Después de gruñirle un poco al abuelo por no haberla llamado Kagome comió con su familia y su madre sacó un pastel después de almorzar y le cantaron cumpleaños, su hermano Sota le regalo una Camiseta con el Logo de uno de sus juegos favoritos Valkyrie Profile 2,mostrando a una valkyria con el cabello perfecto y la ropa impecable, realizando una ataque brutal a un monstruo mas grande que ella, en tacones altos y luciendo fenomenal, Kagome sonrió tristemente ante la realidad de las batallas que ella había vivido, ella había sido arrastrada, ensuciada, halada del cabello y demás, y cuando mucho solo había lanzado un par de flechas en el lugar correcto, ella quería ser como ese personaje de ficción, y allí estaba el detalle esa valkyria era "ficción", mientras ella era muy real demasiado real, si "ella" metía la pata todo se iba al infierno y si la valkyria metía la pata, podían resetear el juego y empezar otra vez, sonrió a su hermano y le dió las gracias prometiéndole solemnemente que la usaría, aunque no le dijo que para dormir claro.
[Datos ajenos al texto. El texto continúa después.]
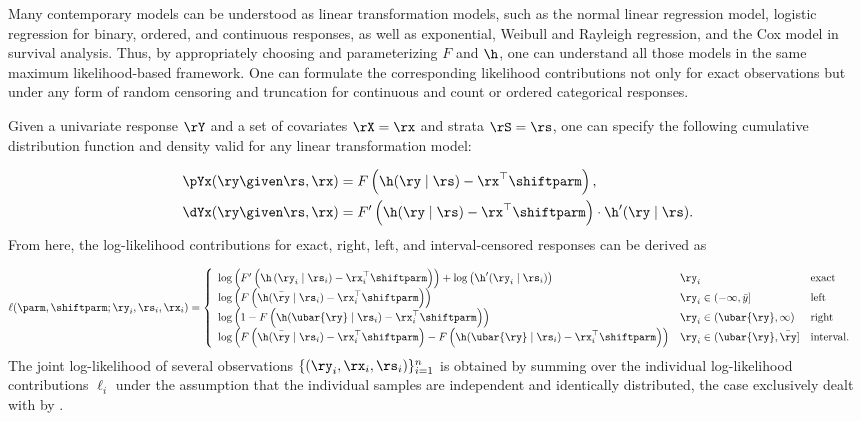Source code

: Many contemporary models can be understood as linear transformation models,
such as the normal linear regression model, logistic regression for binary,
ordered, and continuous responses, as well as exponential, Weibull and Rayleigh
regression, and the Cox model in survival analysis. Thus, by appropriately choosing
and parameterizing $F$ and $\h$, one can understand all those models in the same
maximum likelihood-based framework. One can formulate the corresponding likelihood
contributions not only for exact observations but under any form of random 
censoring and truncation for continuous and count or ordered categorical
responses.

Given a univariate response $\rY$ and a set of covariates $\rX = \rx$ and strata
$\rS = \rs$, one can specify the following cumulative distribution function and 
density valid for any linear transformation model:

\begin{align*}
  \begin{aligned}
  	\pYx(\ry \given \rs, \rx) &= F\left(\h(\ry \mid \rs) - \rx^\top \shiftparm \right), \\
  	\dYx(\ry \given \rs, \rx) &= F'\left(\h(\ry \mid \rs) - \rx^\top \shiftparm \right)
  	\cdot \h'(\ry \mid \rs).
  \end{aligned}
\end{align*}
From here, the log-likelihood contributions for exact, right, left, and interval-censored 
responses can be derived as

\begin{align*}
  \begin{aligned}
  	\ell(\parm,\shiftparm;\ry_i, \rs_i, \rx_i) &=
  	\left\{
  	\begin{array}{lll}
  	  \log\left(F'\left(\h\left(\ry_i \mid \rs_i \right) - \rx_i^\top \shiftparm
  	  \right)\right) + \log\left(\h'(\ry_i \mid \rs_i)\right) & \ry_i & \text{exact}\\
  	  \log\left(F\left(\h(\bar{\ry} \mid \rs_i) - \rx_i^\top \shiftparm\right)
  	  \right) & \ry_i  \in (-\infty, \bar{y}] & \text{left} \\
  	   \log\left(1 -
  	  F\left(\h(\ubar{\ry} \mid \rs_i) - \rx_i^\top \shiftparm\right)\right) &
  	  \ry_i \in (\ubar{\ry}, \infty) & \text{right} \\
  	  \log\left(F\left(\h(\bar{\ry} \mid \rs_i) - \rx_i^\top \shiftparm\right) -
  	  F\left(\h(\ubar{\ry} \mid \rs_i) - \rx_i^\top \shiftparm\right)\right) &
  	  \ry_i \in (\ubar{\ry}, \bar{\ry}] & \text{interval}.  \\
  	\end{array}
  	\right.
  \end{aligned}
\end{align*}
The joint log-likelihood of several observations $\{(\ry_i, \rx_i, \rs_i)\}_{i=1}^n$ is obtained
by summing over the individual log-likelihood contributions $\ell_i$ under the
assumption that the individual samples are independent and identically
distributed, the case exclusively dealt with by .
Su madre le regalo un par de zapatos deportivos para montaña y su abuelo le regalo un frasco de aceite amarillento que decía eran lagrimas de demonio árbol y que era para la memoria, Kagome le lanzo una mirada fría y este solo sonrió alegremente antes de regalarle dinero y quedarse el aceite para el.
- ¡Gracias todos, ahora voy a cambiarme para comprar algunas cosas que necesitare cuando me vaya!- dijo Kagome recogiendo sus regalos.
- ¡Pero acabas de llegar hermanita!- se quejo Sota, mirándola lastimeramente.
-¡Y no me voy aun hermanito calma, me quedo por una semana y tengo que ponerme al día con las clases, llamar a las chicas a ver que tengo pendiente y además tengo que entrenar con el abuelo, Inuyasha se va a arrancar las orejas cuando le diga, pero hasta que empiece a ser capaz de practicar por mi cuenta lo que el abuelo me enseñe, vendré a casa mas a menudo, si Naraku no aparece ahora,mucho mejor para mi, aunque se que si se tarda peor será lo que nos tienen planeado!- murmuro para si misma dejando a su familia terminar su pastel, subió las escaleras dejó sus regalos en la cama, se dió una ducha rápida y se puso un conjunto de mini falda negra con medias largas negras a mitad de la pierna y suéter negro se peinó el cabello revisó su pequeño bolso de cuero negro, su móvil, las llaves de la casa, su monedero con el dinero y la tarjeta de su cuenta de ahorro, tomó la lista del abuelo y se sorprendió de los títulos "Reiki" tomo el lápiz, y empezó su lista un par de minutos después tenía todo lo que necesitaba comprar anotado, bajó las escaleras con una chaqueta negra en un brazo y unas botas negras hasta la pantorrilla en la otra. – ¡Vendré mas tarde mama, voy a llamar a las chicas para actualizarme, compró lo que necesito y regreso! ¿ok? Te quiero!- se despidió Kagome desde la entrada de la casa donde se coloco las botas y la chaqueta por encima de la correa de la cartera que cruzaba desde su hombro derecho a la cadera izquierda.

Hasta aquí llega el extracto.